--- Assignment ---
All lines of the entries with "slice" in them must be listed.

——————

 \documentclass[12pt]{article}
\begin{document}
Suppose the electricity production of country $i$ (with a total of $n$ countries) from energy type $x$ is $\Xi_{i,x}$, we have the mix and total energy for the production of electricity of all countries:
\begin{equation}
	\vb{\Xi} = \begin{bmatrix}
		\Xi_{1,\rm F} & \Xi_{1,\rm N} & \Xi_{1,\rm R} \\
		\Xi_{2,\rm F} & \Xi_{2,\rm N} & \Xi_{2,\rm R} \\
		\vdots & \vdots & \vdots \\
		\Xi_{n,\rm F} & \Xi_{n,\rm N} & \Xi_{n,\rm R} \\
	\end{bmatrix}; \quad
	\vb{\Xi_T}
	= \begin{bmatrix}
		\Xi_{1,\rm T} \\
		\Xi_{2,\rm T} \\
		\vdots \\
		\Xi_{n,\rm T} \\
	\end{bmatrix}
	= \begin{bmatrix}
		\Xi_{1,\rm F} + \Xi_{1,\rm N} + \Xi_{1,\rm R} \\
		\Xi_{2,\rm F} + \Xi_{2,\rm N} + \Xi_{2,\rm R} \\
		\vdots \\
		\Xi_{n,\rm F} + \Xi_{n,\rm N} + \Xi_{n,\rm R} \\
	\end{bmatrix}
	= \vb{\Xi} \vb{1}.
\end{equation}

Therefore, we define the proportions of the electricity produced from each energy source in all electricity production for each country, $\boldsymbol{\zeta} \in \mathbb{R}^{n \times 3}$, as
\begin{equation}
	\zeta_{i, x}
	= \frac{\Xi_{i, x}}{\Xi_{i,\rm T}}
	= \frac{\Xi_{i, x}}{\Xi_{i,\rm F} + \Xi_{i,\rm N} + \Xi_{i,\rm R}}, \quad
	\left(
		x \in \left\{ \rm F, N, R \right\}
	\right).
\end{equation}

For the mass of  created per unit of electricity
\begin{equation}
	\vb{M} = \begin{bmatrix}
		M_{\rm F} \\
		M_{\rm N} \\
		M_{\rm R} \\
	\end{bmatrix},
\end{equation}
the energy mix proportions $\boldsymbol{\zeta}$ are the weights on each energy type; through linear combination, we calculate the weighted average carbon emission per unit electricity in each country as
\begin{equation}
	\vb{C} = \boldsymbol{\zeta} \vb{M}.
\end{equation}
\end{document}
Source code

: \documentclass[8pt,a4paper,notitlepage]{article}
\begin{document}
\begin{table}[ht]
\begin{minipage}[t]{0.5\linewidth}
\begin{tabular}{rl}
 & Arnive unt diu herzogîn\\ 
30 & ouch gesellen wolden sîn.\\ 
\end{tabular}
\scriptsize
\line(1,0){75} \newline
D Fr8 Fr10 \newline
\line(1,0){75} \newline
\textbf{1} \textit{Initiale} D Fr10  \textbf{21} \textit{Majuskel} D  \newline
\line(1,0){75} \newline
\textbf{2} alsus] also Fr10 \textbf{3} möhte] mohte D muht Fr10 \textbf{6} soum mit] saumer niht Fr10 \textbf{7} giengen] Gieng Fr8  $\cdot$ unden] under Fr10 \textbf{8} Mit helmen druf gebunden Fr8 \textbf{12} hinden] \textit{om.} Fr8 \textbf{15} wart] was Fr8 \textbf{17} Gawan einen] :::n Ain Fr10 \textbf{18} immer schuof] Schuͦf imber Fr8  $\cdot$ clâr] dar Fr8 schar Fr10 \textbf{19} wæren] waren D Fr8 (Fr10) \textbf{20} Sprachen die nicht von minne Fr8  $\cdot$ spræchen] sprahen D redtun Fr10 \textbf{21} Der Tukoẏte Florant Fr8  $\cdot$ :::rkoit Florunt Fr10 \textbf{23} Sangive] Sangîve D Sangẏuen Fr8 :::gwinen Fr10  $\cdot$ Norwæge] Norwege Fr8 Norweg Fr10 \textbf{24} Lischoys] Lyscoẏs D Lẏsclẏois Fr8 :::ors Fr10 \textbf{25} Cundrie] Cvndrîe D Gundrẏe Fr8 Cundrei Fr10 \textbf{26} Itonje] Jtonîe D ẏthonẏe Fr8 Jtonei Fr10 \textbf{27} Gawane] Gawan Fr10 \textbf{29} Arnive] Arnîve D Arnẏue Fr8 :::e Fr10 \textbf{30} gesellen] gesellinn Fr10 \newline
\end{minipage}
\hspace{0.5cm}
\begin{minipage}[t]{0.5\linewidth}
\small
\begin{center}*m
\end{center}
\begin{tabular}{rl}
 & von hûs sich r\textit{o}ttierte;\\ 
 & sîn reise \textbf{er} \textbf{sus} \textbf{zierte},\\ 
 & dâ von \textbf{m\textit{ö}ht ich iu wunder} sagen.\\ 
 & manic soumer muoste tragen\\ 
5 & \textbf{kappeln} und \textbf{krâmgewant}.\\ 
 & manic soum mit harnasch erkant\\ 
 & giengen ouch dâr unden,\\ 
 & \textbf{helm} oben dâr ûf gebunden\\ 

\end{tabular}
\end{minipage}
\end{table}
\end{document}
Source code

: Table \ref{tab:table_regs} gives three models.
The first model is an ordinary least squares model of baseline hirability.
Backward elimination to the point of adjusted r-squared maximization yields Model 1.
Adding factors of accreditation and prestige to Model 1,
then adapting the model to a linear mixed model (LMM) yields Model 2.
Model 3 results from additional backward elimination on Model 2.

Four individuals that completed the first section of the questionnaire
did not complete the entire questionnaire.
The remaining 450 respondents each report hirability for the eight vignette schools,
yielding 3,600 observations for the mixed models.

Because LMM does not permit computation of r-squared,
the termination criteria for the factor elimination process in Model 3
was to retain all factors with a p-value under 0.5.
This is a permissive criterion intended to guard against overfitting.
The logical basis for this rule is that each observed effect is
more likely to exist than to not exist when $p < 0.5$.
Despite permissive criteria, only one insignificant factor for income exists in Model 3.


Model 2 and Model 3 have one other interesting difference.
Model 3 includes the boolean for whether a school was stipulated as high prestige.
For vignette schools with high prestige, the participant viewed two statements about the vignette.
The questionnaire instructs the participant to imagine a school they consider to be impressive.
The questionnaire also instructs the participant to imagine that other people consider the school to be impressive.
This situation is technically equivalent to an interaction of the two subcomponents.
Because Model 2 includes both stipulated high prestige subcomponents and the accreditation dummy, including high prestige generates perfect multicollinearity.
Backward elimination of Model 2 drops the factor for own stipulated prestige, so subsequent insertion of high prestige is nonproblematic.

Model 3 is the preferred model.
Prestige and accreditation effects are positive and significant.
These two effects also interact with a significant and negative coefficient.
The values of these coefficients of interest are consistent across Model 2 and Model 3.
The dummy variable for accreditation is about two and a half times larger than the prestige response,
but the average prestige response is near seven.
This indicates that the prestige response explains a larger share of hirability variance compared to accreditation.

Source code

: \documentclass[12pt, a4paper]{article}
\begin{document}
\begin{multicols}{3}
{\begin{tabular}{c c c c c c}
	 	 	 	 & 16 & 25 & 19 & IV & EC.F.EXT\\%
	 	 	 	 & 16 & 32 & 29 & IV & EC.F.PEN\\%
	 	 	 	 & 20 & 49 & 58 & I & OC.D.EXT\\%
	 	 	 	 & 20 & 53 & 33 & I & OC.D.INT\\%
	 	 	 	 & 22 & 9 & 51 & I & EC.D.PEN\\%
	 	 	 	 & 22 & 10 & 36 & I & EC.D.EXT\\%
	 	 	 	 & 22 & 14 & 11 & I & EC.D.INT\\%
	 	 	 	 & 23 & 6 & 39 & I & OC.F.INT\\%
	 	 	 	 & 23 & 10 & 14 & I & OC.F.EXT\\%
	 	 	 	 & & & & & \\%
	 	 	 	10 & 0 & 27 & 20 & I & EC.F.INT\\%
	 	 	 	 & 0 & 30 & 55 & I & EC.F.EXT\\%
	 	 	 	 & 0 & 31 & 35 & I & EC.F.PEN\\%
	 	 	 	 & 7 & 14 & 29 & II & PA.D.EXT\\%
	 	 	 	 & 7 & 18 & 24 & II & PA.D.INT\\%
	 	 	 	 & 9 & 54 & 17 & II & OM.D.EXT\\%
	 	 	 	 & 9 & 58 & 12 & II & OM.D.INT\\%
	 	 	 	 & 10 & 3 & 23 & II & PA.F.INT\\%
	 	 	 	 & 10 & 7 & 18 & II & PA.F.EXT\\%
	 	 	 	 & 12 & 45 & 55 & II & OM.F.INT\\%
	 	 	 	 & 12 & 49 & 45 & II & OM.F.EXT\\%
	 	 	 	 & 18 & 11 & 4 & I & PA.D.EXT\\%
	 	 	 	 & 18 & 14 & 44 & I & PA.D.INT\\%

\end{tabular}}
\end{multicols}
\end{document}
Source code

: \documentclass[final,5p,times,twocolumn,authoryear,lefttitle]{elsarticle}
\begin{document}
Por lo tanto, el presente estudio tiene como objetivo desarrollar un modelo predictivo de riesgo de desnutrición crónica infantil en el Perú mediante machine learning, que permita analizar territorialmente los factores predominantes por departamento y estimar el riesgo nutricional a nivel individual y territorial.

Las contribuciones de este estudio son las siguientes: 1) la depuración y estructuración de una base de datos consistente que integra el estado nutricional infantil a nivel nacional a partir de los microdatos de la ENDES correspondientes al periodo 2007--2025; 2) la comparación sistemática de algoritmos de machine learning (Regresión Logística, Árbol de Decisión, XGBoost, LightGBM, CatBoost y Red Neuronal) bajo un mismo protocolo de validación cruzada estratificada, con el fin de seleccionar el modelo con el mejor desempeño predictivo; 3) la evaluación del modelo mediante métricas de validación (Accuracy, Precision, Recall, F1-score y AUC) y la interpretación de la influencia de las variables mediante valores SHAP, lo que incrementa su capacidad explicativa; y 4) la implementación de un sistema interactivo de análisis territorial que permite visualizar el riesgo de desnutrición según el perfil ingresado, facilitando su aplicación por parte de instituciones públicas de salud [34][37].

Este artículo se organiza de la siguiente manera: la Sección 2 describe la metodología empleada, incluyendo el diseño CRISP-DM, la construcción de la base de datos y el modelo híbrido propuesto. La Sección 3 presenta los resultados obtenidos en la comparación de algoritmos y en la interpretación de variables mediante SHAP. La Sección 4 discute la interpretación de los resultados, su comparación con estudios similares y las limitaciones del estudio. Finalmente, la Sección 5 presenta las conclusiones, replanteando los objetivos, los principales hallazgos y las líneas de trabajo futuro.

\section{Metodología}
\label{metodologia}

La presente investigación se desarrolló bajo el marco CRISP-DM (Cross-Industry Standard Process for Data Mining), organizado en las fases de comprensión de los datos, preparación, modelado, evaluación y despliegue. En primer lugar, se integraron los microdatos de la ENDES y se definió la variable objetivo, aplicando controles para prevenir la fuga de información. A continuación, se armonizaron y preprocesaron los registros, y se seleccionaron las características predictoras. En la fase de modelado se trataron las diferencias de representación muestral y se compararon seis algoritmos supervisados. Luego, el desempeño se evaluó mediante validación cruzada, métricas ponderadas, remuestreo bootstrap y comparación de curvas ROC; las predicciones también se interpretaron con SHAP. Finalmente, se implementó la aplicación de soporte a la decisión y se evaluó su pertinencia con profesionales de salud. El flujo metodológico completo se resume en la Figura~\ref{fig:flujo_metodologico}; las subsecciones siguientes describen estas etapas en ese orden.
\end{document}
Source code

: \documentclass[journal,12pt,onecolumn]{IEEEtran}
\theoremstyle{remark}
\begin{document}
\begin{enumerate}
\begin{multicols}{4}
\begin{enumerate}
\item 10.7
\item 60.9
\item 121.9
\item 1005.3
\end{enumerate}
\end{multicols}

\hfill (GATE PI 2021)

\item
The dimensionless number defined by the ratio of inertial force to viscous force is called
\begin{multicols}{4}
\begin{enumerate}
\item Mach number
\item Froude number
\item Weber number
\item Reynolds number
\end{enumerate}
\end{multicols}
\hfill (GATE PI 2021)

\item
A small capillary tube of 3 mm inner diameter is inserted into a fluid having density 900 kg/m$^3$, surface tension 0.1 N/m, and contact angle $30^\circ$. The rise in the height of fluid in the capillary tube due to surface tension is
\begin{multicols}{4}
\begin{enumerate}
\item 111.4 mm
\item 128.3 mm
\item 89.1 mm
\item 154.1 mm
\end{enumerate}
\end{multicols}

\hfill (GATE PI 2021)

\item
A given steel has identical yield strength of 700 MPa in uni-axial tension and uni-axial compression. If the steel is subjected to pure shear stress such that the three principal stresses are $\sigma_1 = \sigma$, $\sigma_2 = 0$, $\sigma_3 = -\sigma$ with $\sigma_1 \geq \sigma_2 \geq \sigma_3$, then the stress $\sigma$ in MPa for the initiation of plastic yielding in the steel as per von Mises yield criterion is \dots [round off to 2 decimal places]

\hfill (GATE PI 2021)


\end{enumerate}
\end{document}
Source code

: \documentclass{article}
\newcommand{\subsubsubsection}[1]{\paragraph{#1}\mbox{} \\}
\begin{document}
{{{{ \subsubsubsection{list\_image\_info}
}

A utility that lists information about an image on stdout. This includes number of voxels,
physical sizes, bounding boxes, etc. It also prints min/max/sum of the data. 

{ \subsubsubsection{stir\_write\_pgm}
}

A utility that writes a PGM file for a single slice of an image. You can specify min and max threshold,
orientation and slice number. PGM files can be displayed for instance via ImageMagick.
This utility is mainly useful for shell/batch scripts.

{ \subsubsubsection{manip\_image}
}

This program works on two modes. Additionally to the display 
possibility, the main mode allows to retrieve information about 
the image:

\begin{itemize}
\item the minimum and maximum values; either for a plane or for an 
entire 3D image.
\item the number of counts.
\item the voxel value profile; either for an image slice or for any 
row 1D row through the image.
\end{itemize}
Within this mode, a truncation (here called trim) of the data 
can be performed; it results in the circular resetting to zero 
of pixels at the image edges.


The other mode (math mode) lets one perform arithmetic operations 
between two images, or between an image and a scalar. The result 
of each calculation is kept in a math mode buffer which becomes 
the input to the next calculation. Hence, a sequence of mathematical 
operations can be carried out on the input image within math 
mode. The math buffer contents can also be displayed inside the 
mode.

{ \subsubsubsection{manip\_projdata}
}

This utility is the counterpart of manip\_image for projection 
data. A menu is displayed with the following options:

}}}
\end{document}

——————

--- Answer below ---
A utility that writes a PGM file for a single slice of an image. You can specify min and max threshold,
orientation and slice number. PGM files can be displayed for instance via ImageMagick.
\item the voxel value profile; either for an image slice or for any 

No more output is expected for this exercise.